My children love to play in the ditch by my neighbour's house because there is a small, very shallow creek that runs perpendicular to the road and his fence. They always stay outside of his fenced yard and play between the fence and the road. This neighbour has recently put up 'no trepassing' signs along his fence and recently asked some kids and their parents who were supervising to leave his ditch and heed his signs.
The answer to your question turns on the ownership of the land on which the ditch is situated. The fence which your neighbor has erected would seem to indicate that the property line ends there, and that the ditch is on a public right of way. If it is on a public right of way, then your children have every right to play there. If, however, the ditch sits on your neighbor's property and was dug pursuant to an easement to allow drainage, then it is his property and he has every right to limit access to it. In that instance, yes, your children would be trespassing. My suggestion would be that you consult the local tax maps, etc. to determine if the ditch is on a public right of way or private property--if it is that important to you to pursue this matter. Either way, no one is going to be happy with the outcome.
This may take some research on your part. Look at your deed. It may be the same or similar to your neighbor's deed. Does your roadside boundary go to the center of the street, to the edge of the street or some other point. Are you in a subdivision? Is there a subdivision map in your home paperwork? Are the streets and berm government property, i.e., municipal, state etc. or is it an association? Who or what entity mows the grass around the ditch?
You could go to the courthouse and look up your neighbor's deed. Depending where you live it is increasingly easy to find such information given our digital age.

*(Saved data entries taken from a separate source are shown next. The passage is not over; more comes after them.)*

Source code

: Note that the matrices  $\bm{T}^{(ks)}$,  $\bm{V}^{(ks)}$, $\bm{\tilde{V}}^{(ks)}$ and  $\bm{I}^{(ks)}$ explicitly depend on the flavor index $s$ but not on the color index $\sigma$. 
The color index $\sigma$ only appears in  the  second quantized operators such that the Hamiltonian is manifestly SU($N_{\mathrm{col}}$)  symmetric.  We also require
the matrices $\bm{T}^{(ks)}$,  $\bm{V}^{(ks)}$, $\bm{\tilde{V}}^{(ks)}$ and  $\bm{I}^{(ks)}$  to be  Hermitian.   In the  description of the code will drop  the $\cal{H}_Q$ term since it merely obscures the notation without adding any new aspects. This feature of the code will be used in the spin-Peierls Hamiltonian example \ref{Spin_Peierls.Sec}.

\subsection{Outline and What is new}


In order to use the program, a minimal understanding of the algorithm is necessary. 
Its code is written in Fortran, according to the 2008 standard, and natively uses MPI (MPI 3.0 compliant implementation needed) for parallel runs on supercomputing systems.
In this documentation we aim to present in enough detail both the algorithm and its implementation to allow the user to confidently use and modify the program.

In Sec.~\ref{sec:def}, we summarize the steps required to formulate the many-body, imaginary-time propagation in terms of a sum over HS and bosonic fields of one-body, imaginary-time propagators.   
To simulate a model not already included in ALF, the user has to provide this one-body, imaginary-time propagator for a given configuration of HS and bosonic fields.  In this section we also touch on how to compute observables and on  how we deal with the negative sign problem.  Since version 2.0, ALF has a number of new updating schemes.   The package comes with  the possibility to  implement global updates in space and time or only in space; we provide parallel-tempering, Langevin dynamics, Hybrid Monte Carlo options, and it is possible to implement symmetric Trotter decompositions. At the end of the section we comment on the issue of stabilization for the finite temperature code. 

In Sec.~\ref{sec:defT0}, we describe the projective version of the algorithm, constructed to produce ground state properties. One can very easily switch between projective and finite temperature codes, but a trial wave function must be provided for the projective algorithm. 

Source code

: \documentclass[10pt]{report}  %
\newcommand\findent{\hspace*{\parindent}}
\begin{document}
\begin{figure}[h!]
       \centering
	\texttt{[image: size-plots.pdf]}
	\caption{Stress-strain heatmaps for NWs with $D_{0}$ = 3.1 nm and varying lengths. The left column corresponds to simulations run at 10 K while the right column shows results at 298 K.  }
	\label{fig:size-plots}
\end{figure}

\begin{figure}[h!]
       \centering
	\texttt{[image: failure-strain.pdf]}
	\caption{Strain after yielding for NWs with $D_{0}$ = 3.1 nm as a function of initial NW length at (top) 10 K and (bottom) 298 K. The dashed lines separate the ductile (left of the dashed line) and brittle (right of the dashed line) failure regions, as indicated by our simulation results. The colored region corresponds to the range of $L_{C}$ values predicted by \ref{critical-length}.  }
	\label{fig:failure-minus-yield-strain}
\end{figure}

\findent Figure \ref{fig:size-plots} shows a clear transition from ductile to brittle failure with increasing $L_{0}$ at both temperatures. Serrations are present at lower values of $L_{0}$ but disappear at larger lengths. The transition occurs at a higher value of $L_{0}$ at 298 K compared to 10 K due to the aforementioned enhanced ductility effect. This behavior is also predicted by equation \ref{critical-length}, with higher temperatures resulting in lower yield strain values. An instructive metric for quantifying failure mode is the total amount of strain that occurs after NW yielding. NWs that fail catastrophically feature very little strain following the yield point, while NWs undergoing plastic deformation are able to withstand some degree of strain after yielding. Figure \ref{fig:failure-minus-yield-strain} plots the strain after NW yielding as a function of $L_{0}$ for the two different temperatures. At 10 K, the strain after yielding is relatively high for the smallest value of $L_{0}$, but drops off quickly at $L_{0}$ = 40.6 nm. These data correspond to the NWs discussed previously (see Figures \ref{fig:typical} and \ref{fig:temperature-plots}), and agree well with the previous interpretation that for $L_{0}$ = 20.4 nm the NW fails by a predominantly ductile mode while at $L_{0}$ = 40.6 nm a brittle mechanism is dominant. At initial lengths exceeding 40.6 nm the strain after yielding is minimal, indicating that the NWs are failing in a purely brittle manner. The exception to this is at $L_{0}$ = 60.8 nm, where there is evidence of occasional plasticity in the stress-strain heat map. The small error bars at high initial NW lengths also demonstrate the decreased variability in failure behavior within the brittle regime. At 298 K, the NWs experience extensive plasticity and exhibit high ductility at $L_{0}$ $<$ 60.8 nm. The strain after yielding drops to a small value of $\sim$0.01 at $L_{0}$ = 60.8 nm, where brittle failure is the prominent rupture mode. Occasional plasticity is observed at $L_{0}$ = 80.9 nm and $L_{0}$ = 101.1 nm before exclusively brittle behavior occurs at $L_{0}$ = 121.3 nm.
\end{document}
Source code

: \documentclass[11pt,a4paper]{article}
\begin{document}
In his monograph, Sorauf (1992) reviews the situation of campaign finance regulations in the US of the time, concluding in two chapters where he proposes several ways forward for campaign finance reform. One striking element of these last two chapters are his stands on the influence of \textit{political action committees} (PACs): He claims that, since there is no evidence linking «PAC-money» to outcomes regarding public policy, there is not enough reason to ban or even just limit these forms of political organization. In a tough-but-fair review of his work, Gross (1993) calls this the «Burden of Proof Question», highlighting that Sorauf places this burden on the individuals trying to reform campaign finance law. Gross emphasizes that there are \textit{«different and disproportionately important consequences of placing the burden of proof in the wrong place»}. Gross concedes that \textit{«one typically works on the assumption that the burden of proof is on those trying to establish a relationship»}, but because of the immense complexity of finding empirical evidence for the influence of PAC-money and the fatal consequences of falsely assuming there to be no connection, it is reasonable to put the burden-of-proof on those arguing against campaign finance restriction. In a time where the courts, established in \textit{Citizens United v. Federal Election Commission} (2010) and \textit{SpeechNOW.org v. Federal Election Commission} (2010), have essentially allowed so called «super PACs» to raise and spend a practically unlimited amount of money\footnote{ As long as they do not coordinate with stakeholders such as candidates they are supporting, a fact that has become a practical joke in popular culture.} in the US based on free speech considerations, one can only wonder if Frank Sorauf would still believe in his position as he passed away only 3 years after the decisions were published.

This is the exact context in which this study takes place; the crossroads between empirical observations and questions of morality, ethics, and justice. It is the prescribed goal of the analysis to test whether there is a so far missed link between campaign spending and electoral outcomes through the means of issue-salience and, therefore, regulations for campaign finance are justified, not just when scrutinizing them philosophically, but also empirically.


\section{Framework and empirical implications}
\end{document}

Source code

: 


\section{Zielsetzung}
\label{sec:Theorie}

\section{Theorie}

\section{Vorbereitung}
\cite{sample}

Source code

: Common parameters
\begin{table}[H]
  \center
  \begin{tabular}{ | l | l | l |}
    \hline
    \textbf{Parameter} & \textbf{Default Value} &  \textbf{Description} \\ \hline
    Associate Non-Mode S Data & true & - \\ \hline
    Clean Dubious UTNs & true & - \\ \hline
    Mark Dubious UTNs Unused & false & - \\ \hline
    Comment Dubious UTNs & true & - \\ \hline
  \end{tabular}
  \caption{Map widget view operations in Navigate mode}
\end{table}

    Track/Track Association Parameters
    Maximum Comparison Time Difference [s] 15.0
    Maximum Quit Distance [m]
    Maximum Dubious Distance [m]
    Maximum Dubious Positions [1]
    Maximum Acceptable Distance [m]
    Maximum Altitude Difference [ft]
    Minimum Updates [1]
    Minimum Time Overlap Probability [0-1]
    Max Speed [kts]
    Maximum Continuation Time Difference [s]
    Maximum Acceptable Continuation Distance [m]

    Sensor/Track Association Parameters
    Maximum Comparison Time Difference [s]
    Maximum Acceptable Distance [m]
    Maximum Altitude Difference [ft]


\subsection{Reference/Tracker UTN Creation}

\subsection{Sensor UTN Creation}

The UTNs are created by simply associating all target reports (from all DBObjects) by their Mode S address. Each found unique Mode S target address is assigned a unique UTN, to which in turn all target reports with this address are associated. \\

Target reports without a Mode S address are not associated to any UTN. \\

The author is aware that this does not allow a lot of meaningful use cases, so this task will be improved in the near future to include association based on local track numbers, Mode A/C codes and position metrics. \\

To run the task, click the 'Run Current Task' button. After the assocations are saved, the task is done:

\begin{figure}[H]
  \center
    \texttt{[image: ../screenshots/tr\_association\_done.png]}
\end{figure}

Your county may even have such information on line.
I would not rely on the fence as an indicator of ownership. Rights of way just render the property servient to the holder of the right of way. It doesn't mean that it is public property. Your neighbor may still bear liability for injury on the property if he is the owner. Zoning, covenants and restrictions may have limited the extent to which the neighbor could fence his property. On the other hand maybe a chocolate cake or some other generosity will soften up the neighbor.